** Opening Exercise inputs block **

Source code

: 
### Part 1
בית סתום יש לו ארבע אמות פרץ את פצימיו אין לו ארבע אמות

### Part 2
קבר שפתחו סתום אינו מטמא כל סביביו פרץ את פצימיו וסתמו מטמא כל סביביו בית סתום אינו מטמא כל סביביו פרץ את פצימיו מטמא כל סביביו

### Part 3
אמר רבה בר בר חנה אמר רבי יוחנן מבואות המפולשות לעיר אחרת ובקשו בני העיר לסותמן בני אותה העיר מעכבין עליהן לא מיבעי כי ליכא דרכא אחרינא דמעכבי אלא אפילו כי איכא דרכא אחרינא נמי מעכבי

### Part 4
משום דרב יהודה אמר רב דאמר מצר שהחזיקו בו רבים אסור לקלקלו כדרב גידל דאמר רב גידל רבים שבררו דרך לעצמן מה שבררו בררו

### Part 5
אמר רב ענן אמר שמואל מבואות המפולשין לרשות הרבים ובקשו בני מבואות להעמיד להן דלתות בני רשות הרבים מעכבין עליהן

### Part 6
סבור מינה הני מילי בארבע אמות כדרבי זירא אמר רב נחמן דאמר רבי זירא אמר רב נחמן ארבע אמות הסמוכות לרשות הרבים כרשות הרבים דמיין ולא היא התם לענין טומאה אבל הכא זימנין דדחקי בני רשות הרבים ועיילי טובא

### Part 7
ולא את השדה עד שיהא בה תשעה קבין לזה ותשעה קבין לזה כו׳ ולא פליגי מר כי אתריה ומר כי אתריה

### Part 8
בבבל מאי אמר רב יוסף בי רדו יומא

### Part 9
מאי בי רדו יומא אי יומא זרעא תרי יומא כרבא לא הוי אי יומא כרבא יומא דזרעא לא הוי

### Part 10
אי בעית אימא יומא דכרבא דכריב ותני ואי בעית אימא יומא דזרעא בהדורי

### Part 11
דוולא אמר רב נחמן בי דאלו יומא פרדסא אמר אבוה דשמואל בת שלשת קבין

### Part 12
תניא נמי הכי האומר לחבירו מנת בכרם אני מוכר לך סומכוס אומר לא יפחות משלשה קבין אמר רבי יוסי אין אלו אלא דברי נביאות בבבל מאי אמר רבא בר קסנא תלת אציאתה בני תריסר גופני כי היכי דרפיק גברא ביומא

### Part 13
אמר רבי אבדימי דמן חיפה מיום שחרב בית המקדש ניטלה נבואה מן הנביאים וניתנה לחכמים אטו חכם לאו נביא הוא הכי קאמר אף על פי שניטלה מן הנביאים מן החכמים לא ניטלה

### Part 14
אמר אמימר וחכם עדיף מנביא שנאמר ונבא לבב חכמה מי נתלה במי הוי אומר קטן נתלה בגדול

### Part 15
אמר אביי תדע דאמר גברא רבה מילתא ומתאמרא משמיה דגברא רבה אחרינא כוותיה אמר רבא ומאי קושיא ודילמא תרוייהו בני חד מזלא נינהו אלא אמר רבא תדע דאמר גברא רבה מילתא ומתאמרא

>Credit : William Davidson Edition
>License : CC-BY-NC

** Closing Exercise inputs block **

**Task description**
Each line above must be output exactly as it stands.

**Exercise output**
Source code

: 
### Part 1
בית סתום יש לו ארבע אמות פרץ את פצימיו אין לו ארבע אמות

### Part 2
קבר שפתחו סתום אינו מטמא כל סביביו פרץ את פצימיו וסתמו מטמא כל סביביו בית סתום אינו מטמא כל סביביו פרץ את פצימיו מטמא כל סביביו

### Part 3
אמר רבה בר בר חנה אמר רבי יוחנן מבואות המפולשות לעיר אחרת ובקשו בני העיר לסותמן בני אותה העיר מעכבין עליהן לא מיבעי כי ליכא דרכא אחרינא דמעכבי אלא אפילו כי איכא דרכא אחרינא נמי מעכבי

### Part 4
משום דרב יהודה אמר רב דאמר מצר שהחזיקו בו רבים אסור לקלקלו כדרב גידל דאמר רב גידל רבים שבררו דרך לעצמן מה שבררו בררו

### Part 5
אמר רב ענן אמר שמואל מבואות המפולשין לרשות הרבים ובקשו בני מבואות להעמיד להן דלתות בני רשות הרבים מעכבין עליהן

### Part 6
סבור מינה הני מילי בארבע אמות כדרבי זירא אמר רב נחמן דאמר רבי זירא אמר רב נחמן ארבע אמות הסמוכות לרשות הרבים כרשות הרבים דמיין ולא היא התם לענין טומאה אבל הכא זימנין דדחקי בני רשות הרבים ועיילי טובא

### Part 7
ולא את השדה עד שיהא בה תשעה קבין לזה ותשעה קבין לזה כו׳ ולא פליגי מר כי אתריה ומר כי אתריה

### Part 8
בבבל מאי אמר רב יוסף בי רדו יומא

### Part 9
מאי בי רדו יומא אי יומא זרעא תרי יומא כרבא לא הוי אי יומא כרבא יומא דזרעא לא הוי

### Part 10
אי בעית אימא יומא דכרבא דכריב ותני ואי בעית אימא יומא דזרעא בהדורי

### Part 11
דוולא אמר רב נחמן בי דאלו יומא פרדסא אמר אבוה דשמואל בת שלשת קבין

### Part 12
תניא נמי הכי האומר לחבירו מנת בכרם אני מוכר לך סומכוס אומר לא יפחות משלשה קבין אמר רבי יוסי אין אלו אלא דברי נביאות בבבל מאי אמר רבא בר קסנא תלת אציאתה בני תריסר גופני כי היכי דרפיק גברא ביומא

### Part 13
אמר רבי אבדימי דמן חיפה מיום שחרב בית המקדש ניטלה נבואה מן הנביאים וניתנה לחכמים אטו חכם לאו נביא הוא הכי קאמר אף על פי שניטלה מן הנביאים מן החכמים לא ניטלה

### Part 14
אמר אמימר וחכם עדיף מנביא שנאמר ונבא לבב חכמה מי נתלה במי הוי אומר קטן נתלה בגדול

### Part 15
אמר אביי תדע דאמר גברא רבה מילתא ומתאמרא משמיה דגברא רבה אחרינא כוותיה אמר רבא ומאי קושיא ודילמא תרוייהו בני חד מזלא נינהו אלא אמר רבא תדע דאמר גברא רבה מילתא ומתאמרא

>Credit : William Davidson Edition
>License : CC-BY-NC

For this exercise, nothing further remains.